§ Requirement: Where does the string "내림차순으로" appear? Copy every line of the entries below that holds it.

Items from a data source:
[Start of Attachment]
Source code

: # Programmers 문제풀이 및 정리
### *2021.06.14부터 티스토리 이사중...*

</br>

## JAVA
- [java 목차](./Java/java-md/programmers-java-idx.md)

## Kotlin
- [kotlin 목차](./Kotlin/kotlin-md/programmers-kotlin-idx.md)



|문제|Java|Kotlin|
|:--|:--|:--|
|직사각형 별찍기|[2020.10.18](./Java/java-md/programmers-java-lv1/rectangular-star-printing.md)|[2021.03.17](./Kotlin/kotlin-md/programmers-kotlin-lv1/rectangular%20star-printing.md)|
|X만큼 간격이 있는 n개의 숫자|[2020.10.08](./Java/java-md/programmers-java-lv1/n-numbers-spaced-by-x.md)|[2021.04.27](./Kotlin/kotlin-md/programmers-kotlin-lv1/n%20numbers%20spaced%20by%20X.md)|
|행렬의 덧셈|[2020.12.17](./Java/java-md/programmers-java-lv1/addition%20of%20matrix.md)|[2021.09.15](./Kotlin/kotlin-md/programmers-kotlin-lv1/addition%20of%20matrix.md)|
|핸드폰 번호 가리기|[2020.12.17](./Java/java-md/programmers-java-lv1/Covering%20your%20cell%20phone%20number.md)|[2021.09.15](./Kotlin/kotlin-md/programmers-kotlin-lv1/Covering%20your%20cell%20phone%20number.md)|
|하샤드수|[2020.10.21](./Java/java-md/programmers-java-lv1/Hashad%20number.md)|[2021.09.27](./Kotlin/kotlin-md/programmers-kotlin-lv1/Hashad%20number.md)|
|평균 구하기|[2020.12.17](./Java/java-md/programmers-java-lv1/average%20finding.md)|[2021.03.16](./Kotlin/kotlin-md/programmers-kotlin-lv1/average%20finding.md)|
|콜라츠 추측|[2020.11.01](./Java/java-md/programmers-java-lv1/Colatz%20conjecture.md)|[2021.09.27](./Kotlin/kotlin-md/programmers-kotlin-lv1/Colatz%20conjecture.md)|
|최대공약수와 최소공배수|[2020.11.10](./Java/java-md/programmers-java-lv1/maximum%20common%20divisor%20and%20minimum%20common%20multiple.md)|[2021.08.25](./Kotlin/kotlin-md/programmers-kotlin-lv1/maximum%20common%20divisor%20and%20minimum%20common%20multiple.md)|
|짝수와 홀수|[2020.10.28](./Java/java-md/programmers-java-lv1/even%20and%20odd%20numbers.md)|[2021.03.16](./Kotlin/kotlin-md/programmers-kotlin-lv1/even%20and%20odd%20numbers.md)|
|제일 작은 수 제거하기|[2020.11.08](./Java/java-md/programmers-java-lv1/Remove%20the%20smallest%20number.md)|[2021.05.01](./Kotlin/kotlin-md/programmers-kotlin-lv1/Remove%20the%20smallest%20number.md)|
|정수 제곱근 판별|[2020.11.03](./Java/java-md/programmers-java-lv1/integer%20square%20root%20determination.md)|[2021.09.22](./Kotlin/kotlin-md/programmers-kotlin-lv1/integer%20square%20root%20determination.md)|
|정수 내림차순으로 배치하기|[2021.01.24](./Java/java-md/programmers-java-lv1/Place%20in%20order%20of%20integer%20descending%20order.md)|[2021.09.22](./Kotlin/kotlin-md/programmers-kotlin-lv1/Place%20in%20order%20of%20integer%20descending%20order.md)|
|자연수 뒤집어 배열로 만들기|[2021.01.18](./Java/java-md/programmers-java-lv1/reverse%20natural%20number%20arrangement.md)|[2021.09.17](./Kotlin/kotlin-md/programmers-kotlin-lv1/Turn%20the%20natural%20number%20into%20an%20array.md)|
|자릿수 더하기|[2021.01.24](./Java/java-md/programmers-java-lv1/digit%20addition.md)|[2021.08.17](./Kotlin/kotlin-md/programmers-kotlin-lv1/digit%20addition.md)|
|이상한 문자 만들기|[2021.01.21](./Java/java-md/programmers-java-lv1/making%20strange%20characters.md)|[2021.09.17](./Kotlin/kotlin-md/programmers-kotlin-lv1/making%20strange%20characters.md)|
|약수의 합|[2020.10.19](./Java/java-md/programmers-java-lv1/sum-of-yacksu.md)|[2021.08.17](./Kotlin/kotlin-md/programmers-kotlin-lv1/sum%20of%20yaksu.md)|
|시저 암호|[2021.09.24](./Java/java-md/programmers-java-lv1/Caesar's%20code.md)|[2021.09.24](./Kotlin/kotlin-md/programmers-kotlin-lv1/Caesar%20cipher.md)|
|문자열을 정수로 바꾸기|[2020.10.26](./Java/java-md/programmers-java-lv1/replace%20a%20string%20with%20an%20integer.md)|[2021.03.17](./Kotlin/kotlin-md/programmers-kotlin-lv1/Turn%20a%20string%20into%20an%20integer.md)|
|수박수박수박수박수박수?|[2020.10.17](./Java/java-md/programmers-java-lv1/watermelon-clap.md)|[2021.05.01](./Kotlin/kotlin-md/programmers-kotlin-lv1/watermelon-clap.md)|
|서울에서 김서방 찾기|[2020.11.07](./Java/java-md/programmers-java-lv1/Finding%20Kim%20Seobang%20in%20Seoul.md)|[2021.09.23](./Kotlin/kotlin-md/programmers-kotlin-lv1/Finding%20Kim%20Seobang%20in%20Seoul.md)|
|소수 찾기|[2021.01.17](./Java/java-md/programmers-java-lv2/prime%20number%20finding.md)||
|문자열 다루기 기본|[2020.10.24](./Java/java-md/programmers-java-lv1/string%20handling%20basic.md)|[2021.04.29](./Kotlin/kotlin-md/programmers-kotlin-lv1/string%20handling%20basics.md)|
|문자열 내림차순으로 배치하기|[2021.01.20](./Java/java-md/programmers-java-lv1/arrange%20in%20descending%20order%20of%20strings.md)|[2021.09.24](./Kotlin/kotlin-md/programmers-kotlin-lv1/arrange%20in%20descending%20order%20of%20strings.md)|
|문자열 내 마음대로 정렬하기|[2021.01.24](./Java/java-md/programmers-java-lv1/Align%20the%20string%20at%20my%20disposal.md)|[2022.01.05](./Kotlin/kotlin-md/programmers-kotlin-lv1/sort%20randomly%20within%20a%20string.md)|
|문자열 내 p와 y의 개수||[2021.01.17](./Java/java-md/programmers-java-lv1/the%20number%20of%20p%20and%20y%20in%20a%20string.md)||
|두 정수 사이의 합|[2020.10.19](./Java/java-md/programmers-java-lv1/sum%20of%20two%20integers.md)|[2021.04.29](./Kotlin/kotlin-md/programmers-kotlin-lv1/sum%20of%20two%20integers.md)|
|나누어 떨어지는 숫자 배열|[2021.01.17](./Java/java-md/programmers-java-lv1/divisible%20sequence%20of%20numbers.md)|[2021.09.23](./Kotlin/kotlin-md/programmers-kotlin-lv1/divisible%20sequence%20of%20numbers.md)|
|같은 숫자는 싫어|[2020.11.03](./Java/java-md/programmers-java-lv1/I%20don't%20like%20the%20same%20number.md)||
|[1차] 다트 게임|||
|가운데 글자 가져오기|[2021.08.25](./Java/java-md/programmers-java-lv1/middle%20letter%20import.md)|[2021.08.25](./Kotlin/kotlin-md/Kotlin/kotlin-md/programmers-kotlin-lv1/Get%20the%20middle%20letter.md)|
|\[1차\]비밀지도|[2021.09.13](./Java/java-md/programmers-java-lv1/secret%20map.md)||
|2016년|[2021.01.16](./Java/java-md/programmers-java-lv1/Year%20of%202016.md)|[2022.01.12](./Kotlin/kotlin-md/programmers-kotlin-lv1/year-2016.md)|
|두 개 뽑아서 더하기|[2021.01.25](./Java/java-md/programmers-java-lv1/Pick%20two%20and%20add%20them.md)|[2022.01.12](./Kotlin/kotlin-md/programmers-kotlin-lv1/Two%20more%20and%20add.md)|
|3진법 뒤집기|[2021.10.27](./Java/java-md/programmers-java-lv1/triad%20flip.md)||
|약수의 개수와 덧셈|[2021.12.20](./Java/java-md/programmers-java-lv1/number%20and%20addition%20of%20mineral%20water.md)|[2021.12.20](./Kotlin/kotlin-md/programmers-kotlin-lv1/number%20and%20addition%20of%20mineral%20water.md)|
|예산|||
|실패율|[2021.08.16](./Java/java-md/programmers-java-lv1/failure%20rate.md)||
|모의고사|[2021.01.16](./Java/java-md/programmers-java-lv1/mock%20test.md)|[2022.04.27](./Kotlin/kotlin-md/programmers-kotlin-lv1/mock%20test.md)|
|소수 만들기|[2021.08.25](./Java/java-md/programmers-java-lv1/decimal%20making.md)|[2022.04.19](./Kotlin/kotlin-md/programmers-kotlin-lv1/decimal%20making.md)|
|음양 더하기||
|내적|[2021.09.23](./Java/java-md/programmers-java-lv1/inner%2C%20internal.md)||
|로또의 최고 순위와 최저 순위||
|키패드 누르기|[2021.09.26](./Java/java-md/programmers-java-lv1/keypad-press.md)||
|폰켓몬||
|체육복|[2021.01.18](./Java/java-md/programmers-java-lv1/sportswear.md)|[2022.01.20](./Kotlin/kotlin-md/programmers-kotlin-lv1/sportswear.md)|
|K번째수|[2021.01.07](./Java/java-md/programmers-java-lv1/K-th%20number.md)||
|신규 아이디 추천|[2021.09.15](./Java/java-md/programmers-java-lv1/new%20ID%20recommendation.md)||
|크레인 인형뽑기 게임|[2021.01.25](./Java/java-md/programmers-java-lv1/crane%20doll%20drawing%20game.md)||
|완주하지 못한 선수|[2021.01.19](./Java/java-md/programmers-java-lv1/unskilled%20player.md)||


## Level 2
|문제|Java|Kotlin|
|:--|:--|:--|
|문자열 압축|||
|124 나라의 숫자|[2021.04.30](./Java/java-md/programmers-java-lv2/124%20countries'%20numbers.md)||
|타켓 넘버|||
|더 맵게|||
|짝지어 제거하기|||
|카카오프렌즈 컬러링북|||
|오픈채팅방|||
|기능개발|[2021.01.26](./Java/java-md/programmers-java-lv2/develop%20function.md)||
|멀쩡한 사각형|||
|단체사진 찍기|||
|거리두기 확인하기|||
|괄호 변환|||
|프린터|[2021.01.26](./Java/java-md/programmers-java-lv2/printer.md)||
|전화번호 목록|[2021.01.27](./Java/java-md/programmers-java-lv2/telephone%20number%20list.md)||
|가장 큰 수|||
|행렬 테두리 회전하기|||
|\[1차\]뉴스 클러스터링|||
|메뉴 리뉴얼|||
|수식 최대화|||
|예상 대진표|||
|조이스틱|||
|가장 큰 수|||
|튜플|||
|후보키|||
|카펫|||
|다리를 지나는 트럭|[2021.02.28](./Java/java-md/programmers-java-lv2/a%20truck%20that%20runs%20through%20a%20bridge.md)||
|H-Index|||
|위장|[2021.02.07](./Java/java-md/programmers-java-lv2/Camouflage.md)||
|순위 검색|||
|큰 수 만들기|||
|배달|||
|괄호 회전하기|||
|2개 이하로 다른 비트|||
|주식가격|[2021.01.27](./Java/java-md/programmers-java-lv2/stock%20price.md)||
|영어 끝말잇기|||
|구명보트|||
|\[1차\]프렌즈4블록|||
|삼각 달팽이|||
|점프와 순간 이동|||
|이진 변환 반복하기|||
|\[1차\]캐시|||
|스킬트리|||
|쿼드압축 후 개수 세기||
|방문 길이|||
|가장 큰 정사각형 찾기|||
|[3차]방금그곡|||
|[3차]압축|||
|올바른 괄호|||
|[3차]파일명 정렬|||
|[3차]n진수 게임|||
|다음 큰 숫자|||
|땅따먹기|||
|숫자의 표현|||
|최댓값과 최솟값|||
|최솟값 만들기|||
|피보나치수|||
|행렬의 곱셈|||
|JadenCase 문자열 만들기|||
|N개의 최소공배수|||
[End of Attachment]
§ Solution to this task:
|정수 내림차순으로 배치하기|[2021.01.24](./Java/java-md/programmers-java-lv1/Place%20in%20order%20of%20integer%20descending%20order.md)|[2021.09.22](./Kotlin/kotlin-md/programmers-kotlin-lv1/Place%20in%20order%20of%20integer%20descending%20order.md)|
|문자열 내림차순으로 배치하기|[2021.01.20](./Java/java-md/programmers-java-lv1/arrange%20in%20descending%20order%20of%20strings.md)|[2021.09.24](./Kotlin/kotlin-md/programmers-kotlin-lv1/arrange%20in%20descending%20order%20of%20strings.md)|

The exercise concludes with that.